:: WHAT IS REQUIRED ::
Each line from the top of the listing down to and including the line with "Notice though that" must be duplicated exactly; pictures are to be skipped.

____________

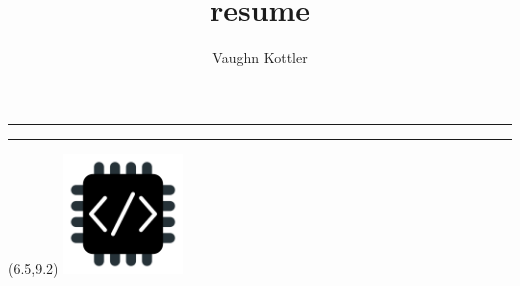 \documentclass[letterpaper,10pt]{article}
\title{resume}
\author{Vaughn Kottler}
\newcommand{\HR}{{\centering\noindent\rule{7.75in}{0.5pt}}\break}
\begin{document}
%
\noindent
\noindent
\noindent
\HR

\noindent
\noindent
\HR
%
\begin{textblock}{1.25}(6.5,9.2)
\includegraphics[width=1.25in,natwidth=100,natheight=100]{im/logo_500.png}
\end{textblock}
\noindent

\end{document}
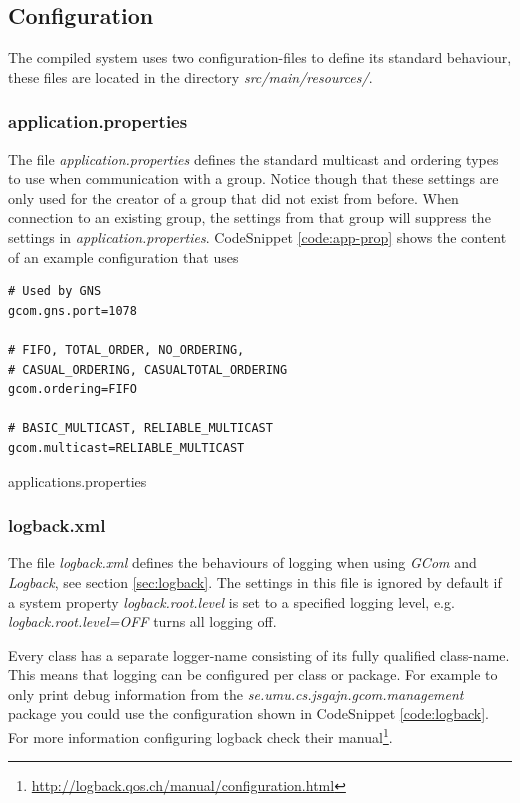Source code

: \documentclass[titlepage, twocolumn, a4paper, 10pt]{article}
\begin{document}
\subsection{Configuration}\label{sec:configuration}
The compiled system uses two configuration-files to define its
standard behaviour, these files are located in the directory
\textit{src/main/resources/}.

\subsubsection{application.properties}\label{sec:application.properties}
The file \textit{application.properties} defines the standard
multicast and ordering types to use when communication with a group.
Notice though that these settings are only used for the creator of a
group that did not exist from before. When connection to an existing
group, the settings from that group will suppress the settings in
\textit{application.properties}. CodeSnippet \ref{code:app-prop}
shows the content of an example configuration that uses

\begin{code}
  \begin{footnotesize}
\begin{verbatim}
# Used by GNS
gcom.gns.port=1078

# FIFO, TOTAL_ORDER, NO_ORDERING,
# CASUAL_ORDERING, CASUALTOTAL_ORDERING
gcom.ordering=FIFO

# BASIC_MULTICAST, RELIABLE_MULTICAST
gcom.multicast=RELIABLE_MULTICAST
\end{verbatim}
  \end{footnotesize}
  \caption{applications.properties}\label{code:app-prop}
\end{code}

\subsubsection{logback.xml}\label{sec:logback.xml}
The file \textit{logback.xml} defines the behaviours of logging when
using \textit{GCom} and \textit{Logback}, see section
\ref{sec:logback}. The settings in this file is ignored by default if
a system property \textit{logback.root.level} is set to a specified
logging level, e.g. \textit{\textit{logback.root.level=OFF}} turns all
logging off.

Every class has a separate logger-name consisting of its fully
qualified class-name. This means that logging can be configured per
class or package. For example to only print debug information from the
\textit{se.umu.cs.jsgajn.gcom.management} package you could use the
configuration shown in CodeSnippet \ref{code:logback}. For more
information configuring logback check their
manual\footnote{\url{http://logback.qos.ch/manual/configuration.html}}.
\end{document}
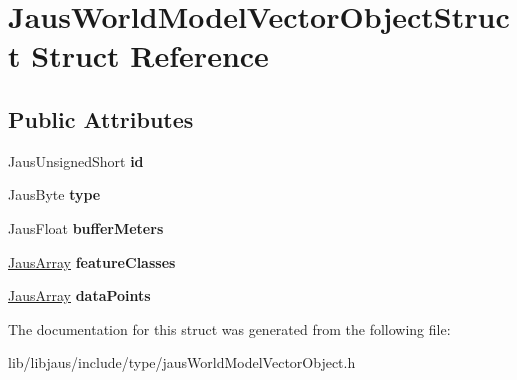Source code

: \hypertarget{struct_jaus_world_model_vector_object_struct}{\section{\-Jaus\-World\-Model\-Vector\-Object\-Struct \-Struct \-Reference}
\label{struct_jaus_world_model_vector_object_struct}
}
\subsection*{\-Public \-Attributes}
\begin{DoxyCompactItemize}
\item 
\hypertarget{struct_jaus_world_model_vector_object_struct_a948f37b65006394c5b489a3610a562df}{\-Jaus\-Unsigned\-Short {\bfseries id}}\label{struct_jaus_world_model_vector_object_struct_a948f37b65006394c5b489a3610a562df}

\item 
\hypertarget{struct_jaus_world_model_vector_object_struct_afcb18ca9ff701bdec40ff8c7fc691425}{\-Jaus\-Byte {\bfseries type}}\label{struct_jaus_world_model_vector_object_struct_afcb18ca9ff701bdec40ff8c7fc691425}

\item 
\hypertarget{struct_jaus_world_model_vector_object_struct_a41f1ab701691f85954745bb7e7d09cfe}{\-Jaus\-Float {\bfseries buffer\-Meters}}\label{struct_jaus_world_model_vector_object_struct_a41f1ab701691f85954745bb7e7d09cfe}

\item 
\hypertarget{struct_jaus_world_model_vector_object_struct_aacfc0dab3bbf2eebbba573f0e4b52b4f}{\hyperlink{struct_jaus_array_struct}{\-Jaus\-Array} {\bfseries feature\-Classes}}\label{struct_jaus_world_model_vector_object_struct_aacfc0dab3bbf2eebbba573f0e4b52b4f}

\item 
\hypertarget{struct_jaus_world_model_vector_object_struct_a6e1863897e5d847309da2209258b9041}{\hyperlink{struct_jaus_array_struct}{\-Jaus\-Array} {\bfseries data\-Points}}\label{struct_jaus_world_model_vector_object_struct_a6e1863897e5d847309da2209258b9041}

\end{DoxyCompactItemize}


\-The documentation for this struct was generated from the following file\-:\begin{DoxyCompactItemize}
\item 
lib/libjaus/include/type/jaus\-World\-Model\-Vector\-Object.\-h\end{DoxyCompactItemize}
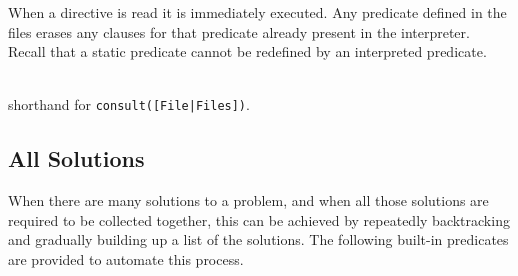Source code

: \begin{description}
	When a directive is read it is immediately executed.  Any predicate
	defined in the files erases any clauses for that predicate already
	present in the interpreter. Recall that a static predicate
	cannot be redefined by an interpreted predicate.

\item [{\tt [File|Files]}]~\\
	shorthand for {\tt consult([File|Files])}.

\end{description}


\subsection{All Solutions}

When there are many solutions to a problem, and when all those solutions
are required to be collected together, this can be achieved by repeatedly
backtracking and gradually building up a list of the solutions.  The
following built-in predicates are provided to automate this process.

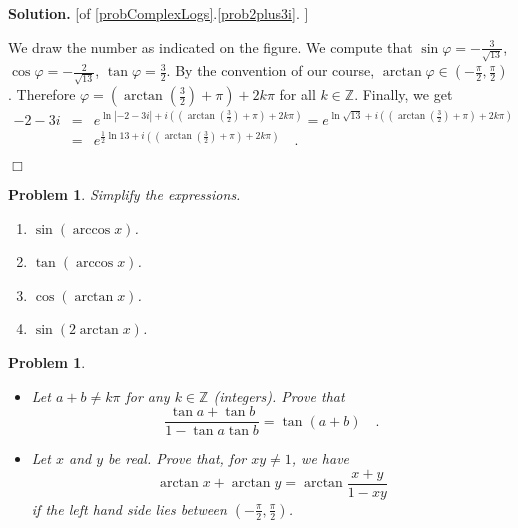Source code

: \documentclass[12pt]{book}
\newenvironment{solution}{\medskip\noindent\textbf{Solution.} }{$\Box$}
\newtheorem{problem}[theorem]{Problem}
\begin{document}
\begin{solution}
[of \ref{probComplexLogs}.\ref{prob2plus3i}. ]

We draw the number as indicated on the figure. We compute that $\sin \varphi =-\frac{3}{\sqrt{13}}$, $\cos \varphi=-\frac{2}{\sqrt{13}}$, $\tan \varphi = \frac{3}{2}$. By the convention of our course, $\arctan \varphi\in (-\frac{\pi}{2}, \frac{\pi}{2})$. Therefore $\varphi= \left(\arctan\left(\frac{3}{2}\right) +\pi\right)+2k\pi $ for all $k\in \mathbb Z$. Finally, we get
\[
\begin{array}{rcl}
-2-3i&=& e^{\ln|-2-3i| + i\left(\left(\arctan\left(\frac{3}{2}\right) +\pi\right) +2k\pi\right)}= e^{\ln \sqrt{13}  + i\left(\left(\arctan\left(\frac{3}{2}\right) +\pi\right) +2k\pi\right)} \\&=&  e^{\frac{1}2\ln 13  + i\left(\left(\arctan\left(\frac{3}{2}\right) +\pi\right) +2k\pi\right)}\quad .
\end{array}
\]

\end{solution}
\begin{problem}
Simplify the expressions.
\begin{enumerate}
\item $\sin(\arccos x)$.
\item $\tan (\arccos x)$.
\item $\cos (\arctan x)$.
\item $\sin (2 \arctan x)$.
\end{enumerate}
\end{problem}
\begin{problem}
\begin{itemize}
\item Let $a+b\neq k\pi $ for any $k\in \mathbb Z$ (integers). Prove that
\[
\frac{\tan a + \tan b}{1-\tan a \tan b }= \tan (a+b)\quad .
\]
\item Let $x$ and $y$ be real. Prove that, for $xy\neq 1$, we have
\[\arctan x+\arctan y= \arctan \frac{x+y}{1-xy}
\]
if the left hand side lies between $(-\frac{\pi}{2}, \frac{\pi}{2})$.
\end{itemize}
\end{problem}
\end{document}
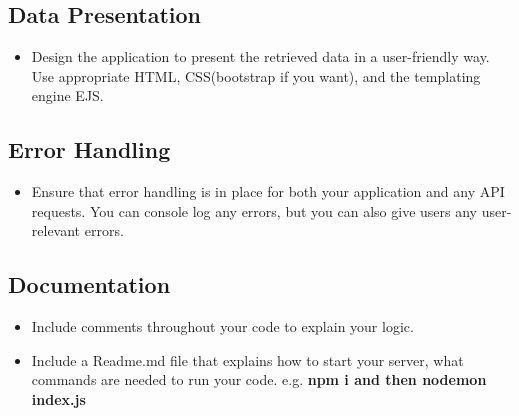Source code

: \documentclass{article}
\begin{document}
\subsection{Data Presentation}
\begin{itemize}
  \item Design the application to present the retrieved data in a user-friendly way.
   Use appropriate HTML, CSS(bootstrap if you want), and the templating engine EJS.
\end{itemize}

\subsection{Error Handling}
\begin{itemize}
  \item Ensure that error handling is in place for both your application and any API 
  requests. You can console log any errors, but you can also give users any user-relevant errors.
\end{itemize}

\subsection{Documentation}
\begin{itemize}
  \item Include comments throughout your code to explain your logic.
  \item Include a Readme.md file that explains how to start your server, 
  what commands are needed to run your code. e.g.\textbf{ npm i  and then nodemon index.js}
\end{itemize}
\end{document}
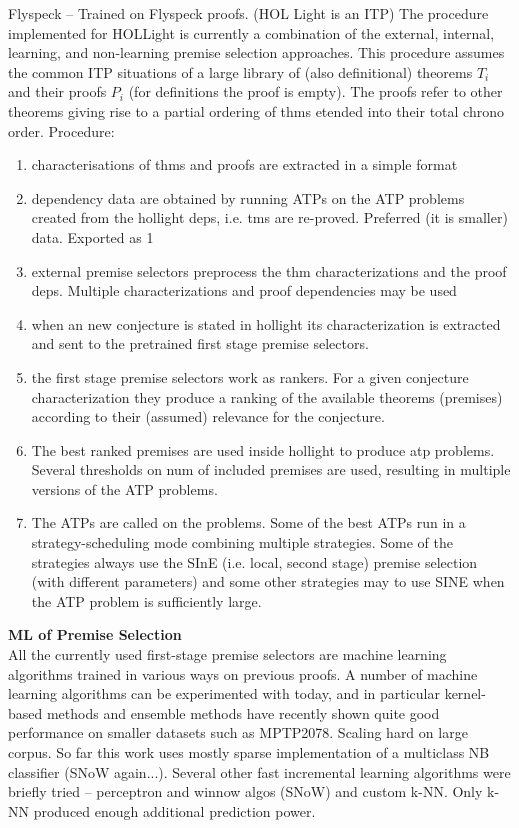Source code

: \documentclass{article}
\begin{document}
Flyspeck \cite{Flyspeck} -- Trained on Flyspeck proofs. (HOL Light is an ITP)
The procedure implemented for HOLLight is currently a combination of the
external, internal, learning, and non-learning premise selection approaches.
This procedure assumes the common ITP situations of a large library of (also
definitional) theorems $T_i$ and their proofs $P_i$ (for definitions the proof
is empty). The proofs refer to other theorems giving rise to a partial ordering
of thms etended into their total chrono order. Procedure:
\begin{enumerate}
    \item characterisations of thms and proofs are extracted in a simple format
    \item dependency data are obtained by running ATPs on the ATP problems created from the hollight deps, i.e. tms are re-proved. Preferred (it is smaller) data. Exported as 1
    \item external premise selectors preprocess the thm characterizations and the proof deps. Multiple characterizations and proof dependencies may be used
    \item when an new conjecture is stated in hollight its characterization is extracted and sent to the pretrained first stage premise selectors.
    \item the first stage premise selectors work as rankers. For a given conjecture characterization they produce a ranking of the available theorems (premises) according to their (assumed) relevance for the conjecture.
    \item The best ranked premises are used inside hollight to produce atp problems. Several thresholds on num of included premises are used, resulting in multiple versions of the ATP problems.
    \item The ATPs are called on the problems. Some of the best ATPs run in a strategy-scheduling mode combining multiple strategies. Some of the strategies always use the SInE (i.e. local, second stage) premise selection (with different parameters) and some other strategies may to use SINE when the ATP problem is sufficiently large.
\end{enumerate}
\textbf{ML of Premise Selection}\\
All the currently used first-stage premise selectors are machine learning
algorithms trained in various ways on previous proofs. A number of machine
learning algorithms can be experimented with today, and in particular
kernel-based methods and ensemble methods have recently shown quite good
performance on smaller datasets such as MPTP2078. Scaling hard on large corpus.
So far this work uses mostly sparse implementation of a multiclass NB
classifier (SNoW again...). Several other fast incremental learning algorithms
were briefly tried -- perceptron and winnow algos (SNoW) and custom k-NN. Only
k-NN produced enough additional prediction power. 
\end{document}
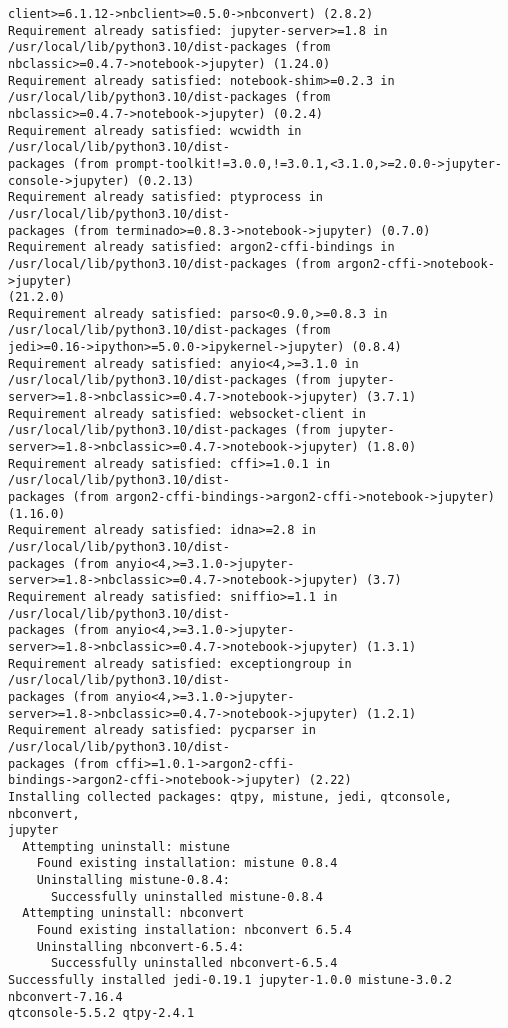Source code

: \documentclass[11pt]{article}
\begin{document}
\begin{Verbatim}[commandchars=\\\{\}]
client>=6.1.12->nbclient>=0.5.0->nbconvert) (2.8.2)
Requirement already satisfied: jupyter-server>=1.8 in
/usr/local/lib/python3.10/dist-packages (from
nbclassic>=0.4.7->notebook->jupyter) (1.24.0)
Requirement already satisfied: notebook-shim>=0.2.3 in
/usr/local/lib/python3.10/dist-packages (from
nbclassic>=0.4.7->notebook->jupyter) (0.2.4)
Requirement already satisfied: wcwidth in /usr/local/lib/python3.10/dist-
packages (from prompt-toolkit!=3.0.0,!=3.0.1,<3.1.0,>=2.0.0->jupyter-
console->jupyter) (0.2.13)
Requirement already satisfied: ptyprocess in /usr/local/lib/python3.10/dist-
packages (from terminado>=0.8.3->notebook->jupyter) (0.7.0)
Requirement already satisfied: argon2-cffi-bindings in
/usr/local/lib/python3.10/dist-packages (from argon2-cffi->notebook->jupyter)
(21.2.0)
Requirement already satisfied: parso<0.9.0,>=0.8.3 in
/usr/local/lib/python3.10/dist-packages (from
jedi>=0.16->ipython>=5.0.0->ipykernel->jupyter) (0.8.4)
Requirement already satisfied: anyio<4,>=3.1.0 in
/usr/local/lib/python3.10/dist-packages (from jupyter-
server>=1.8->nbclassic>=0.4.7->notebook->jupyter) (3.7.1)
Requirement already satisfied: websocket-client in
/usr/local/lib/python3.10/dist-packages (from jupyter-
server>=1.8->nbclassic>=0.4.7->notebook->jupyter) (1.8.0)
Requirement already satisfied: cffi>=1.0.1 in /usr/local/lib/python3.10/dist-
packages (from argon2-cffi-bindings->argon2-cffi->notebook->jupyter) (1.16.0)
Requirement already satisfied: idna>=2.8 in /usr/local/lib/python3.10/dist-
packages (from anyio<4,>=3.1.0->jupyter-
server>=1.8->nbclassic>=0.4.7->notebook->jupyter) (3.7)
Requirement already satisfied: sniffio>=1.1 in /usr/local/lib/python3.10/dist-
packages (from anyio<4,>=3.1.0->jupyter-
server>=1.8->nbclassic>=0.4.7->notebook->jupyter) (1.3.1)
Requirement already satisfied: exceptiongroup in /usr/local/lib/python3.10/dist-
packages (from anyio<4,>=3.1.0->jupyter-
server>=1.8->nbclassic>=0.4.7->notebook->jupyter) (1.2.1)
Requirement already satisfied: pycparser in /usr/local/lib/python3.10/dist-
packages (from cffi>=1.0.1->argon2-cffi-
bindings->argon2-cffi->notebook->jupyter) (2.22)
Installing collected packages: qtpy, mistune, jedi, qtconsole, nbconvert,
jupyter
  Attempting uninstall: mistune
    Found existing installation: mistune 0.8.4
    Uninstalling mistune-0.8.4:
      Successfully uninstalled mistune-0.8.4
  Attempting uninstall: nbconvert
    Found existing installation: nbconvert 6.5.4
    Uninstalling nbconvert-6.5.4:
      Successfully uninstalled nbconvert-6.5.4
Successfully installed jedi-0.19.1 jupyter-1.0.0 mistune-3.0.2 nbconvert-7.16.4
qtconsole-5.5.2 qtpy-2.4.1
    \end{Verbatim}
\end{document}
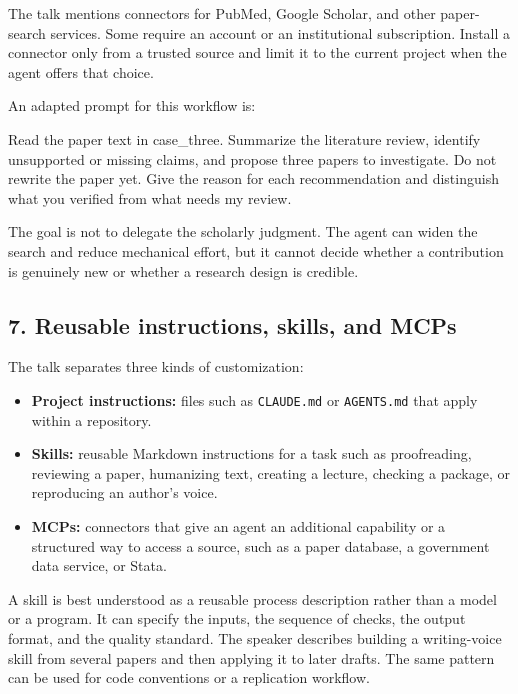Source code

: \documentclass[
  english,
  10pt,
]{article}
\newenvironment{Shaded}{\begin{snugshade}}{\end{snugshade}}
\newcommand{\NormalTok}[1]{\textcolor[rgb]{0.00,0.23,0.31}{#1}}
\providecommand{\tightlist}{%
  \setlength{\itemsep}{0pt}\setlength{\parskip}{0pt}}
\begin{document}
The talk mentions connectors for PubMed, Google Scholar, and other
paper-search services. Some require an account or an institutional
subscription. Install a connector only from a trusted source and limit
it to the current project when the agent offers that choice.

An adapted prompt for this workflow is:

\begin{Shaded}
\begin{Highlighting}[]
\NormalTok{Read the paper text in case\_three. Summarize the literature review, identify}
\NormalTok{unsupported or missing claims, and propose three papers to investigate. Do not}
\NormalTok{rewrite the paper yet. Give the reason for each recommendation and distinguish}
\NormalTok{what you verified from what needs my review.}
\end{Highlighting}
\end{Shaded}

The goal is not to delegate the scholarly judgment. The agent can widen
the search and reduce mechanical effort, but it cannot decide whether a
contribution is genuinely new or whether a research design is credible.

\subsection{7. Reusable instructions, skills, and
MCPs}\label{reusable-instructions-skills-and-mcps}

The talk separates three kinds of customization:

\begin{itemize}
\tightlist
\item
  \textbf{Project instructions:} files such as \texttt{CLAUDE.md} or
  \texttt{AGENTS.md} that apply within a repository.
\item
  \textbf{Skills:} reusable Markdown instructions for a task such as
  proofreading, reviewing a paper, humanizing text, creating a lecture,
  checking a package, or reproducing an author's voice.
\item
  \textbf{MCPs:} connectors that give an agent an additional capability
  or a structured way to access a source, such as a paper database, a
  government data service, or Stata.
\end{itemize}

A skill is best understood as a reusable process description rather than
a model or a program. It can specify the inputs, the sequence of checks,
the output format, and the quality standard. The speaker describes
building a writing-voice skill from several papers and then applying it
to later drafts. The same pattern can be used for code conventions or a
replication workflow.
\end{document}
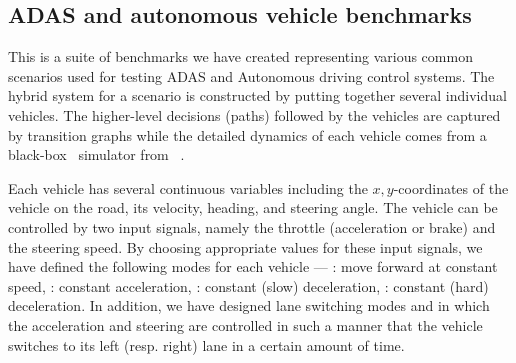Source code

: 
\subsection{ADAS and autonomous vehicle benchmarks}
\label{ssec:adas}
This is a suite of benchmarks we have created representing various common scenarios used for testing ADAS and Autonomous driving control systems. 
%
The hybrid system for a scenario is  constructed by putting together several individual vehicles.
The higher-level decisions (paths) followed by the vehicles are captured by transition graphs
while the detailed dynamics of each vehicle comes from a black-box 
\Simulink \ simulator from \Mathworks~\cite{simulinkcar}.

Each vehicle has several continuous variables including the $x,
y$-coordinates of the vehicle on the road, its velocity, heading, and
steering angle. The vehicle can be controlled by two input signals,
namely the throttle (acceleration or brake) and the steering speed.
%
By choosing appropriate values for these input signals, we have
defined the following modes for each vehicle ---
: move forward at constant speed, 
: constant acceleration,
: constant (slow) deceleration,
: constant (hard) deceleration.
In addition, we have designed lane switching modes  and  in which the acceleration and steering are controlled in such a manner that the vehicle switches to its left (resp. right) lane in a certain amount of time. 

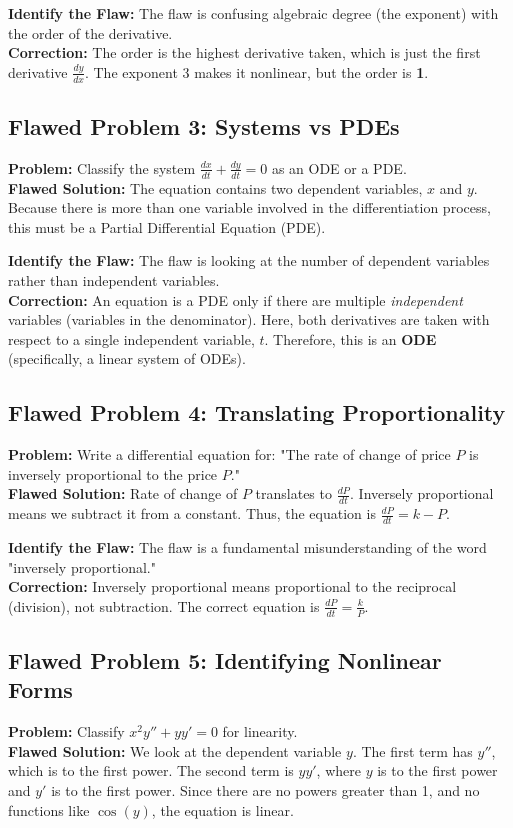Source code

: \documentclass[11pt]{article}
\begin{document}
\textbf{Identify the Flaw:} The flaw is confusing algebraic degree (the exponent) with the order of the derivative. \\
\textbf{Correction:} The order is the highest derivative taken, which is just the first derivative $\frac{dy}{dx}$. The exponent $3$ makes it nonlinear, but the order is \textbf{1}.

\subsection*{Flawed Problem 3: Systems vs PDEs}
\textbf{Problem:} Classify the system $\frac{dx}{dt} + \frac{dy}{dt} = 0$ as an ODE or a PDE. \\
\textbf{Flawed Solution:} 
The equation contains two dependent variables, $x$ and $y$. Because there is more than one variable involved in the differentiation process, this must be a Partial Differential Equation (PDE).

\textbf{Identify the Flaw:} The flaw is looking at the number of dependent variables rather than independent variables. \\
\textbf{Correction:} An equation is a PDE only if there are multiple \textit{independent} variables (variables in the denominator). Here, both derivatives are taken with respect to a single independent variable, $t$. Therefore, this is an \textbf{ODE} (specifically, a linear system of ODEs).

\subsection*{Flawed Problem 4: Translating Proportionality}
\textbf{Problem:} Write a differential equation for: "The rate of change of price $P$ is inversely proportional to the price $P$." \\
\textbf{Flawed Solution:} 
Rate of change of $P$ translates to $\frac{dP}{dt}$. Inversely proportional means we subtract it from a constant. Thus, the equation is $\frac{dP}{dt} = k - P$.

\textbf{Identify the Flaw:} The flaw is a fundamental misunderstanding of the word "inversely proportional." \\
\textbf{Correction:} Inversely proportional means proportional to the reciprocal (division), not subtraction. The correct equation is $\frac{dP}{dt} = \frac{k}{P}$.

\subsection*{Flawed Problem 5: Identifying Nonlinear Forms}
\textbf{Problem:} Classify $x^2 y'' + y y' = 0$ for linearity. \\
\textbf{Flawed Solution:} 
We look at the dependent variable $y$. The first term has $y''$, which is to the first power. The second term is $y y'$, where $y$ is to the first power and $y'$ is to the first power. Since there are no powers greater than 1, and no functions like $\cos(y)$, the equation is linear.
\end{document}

____________

:: SOLUTION FOR THIS TASK ::
 \documentclass[letterpaper,10pt]{article}
\title{resume}
\author{Vaughn Kottler}
\newcommand{\HR}{{\centering\noindent\rule{7.75in}{0.5pt}}\break}
\begin{document}
%
\noindent
\noindent
\noindent
\HR

\noindent
\noindent
\HR
%
\begin{textblock}{1.25}(6.5,9.2)
\includegraphics[width=1.25in,natwidth=100,natheight=100]{im/logo_500.png}
\end{textblock}
\noindent

\end{document}
Source code

: \documentclass[titlepage, twocolumn, a4paper, 10pt]{article}
\begin{document}
\subsection{Configuration}\label{sec:configuration}
The compiled system uses two configuration-files to define its
standard behaviour, these files are located in the directory
\textit{src/main/resources/}.

\subsubsection{application.properties}\label{sec:application.properties}
The file \textit{application.properties} defines the standard
multicast and ordering types to use when communication with a group.
Notice though that these settings are only used for the creator of a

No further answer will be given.